Haskell non exhaustive patterns in function

Question

the following code compiles well but when i try to input helper 10 primes [] [] it gives me :Non-exhaustive patterns in function helper

primes = [2, 3, 5, 7, 11, 13, 17, 19, 23, 29, 31, 37, 41, 43, 47, 53, 59, 61, 67, 71, 73, 79, 83, 89, 97, 101, 103, 107, 109, 113, 127, 131, 137, 139, 149, 151, 157, 163, 167, 173, 179, 181, 191, 193, 197, 199, 211, 223, 227, 229, 233, 239, 241, 251, 257, 263, 269, 271, 277, 281, 283, 293, 307, 311, 313, 317, 331, 337, 347, 349, 353, 359, 367, 373, 379, 383, 389, 397, 401, 409, 419, 421, 431, 433, 439, 443, 449, 457, 461, 463, 467, 479, 487, 491, 499, 503, 509, 521, 523, 541, 547, 557, 563, 569, 571, 577, 587, 593, 599, 601, 607, 613, 617, 619, 631, 641, 643, 647, 653, 659, 661, 673, 677, 683, 691, 701, 709, 719, 727, 733, 739, 743, 751, 757, 761, 769, 773, 787, 797, 809, 811, 821, 823, 827, 829, 839, 853, 857, 859, 863, 877, 881, 883, 887, 907, 911, 919, 929, 937, 941, 947, 953, 967, 971, 977, 983, 991, 997]

eea :: Integer -> Integer -> (Integer, Integer, Integer)
eea 0 b = (0, 1, b)
eea a b = (y - b `div` a * x, x, g) where (x, y, g) = eea (b `rem` a) a

second :: (a, b, c) -> b
second (_, x, _) = x

chinese :: Integer -> [(Integer,Integer)] -> Integer
chinese n [] = 0
chinese n ((a,b):xs) = ((second(eea b (n `div`  b)) * (n `div`  b) )  * a) + chinese n (xs)

getN :: [(Integer,Integer)] -> Integer
getN [] = 1
getN ((x,y):xs) = y*(getN (xs))

chinese2 :: [(Integer,Integer)] -> Integer
chinese2 [] = 0
chinese2(x:xs) = chinese (getN (x:xs)) (x:xs)

chinese3 :: [(Integer,Integer)] -> Integer
chinese3 (x:xs) = if (chinese2(x:xs)) < 0 then chinese2 (x:xs) + (getN (x:xs)) else chinese2 (x:xs)

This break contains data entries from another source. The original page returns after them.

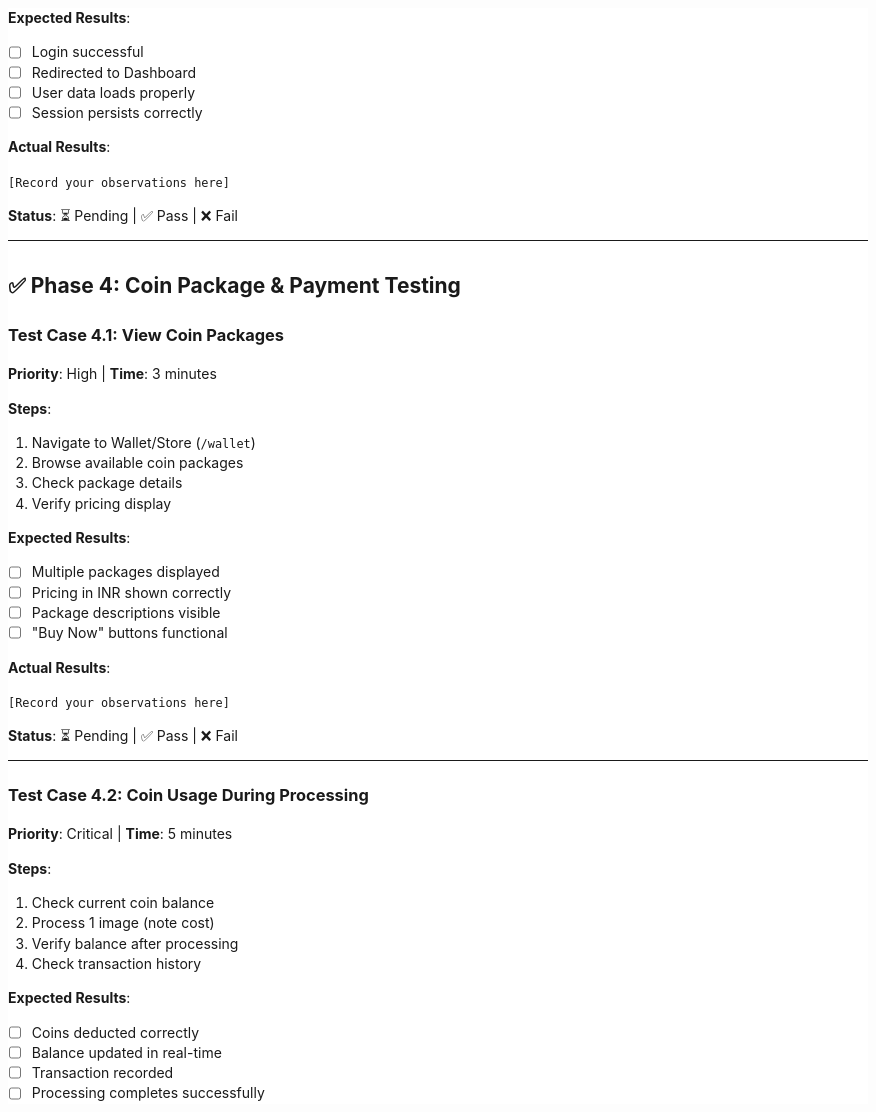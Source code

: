 **Expected Results**:
- [ ] Login successful
- [ ] Redirected to Dashboard
- [ ] User data loads properly
- [ ] Session persists correctly

**Actual Results**: 
```
[Record your observations here]
```

**Status**: ⏳ Pending | ✅ Pass | ❌ Fail

---

## ✅ Phase 4: Coin Package & Payment Testing

### Test Case 4.1: View Coin Packages
**Priority**: High | **Time**: 3 minutes

**Steps**:
1. Navigate to Wallet/Store (`/wallet`)
2. Browse available coin packages
3. Check package details
4. Verify pricing display

**Expected Results**:
- [ ] Multiple packages displayed
- [ ] Pricing in INR shown correctly
- [ ] Package descriptions visible
- [ ] "Buy Now" buttons functional

**Actual Results**: 
```
[Record your observations here]
```

**Status**: ⏳ Pending | ✅ Pass | ❌ Fail

---

### Test Case 4.2: Coin Usage During Processing
**Priority**: Critical | **Time**: 5 minutes

**Steps**:
1. Check current coin balance
2. Process 1 image (note cost)
3. Verify balance after processing
4. Check transaction history

**Expected Results**:
- [ ] Coins deducted correctly
- [ ] Balance updated in real-time
- [ ] Transaction recorded
- [ ] Processing completes successfully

helper :: Integer -> [Integer] -> [Integer] -> [(Integer,Integer)] -> [Integer]
helper n [] (v) _ = []
helper n (x:y:xs) (v) (c:cs) = if (chinese3 (b:c:cs) == n) then (x:v) else helper n (xs) (x:v) ((n `mod` y,y):c:cs) where b =(n `mod` x,x)

Answer 1

chinese3 has no case for the empty list.

helper lacks several more cases, including one where the second argument has one element.

Answer 2

What you're trying to evaluate:

helper 10 primes   []  []

Your equations for helper:

helper n  []       (v) _      = ...
helper n  (x:y:xs) (v) (c:cs) = ...

Let's try to match the first equation:

• n = 10 matches
• [] = primes does not match

OK, let's try to match the second equation instead:

• n = 10 matches
• (x:y:xs) = primes matches, with
  • x = 2
  • y = 3
  • xs = [5, 7, 11, 13, ...]
• v = [] matches
• (c:cs) = [] does not match

So neither pattern matches. We have a pattern match failure.

Answer 3

Based on the first line of the definition of helper, it will match on an empty list ([]) in the second argument. Based on the second line, it will match on a list of at least two values in the second argument (x:y:xs). This leaves a single-item list unaccounted for.

EDIT

For the sake of simplicity, let's assume that primes is defined like this:

primes = [2, 3, 5]

Now when you evaluate this expression:

helper 10 primes [] []

Clearly it's the second part of the definition of helper that will get matched here (the first part would only match if primes were an empty list). Now based on the pattern for the second parameter (x:y:xs), we can see that x will be bound to 2, y will be bound to 3 and xs will be bound to [5]. In the definition of helper you are applying the function recursively using xs as the second argument. In other words, it looks something like this:

helper 10 [5] ...

Which case of the helper function will be used here? [5] is not an empty list, so not the first one. The second case? No, that case only matches against a list of at least two values (what value would y get bound to?). I hope you can now see that you have not accounted for when helper is called with a single item list as the second parameter (which in practice will happen any time you call helper with a list of an odd number of values in the second parameter).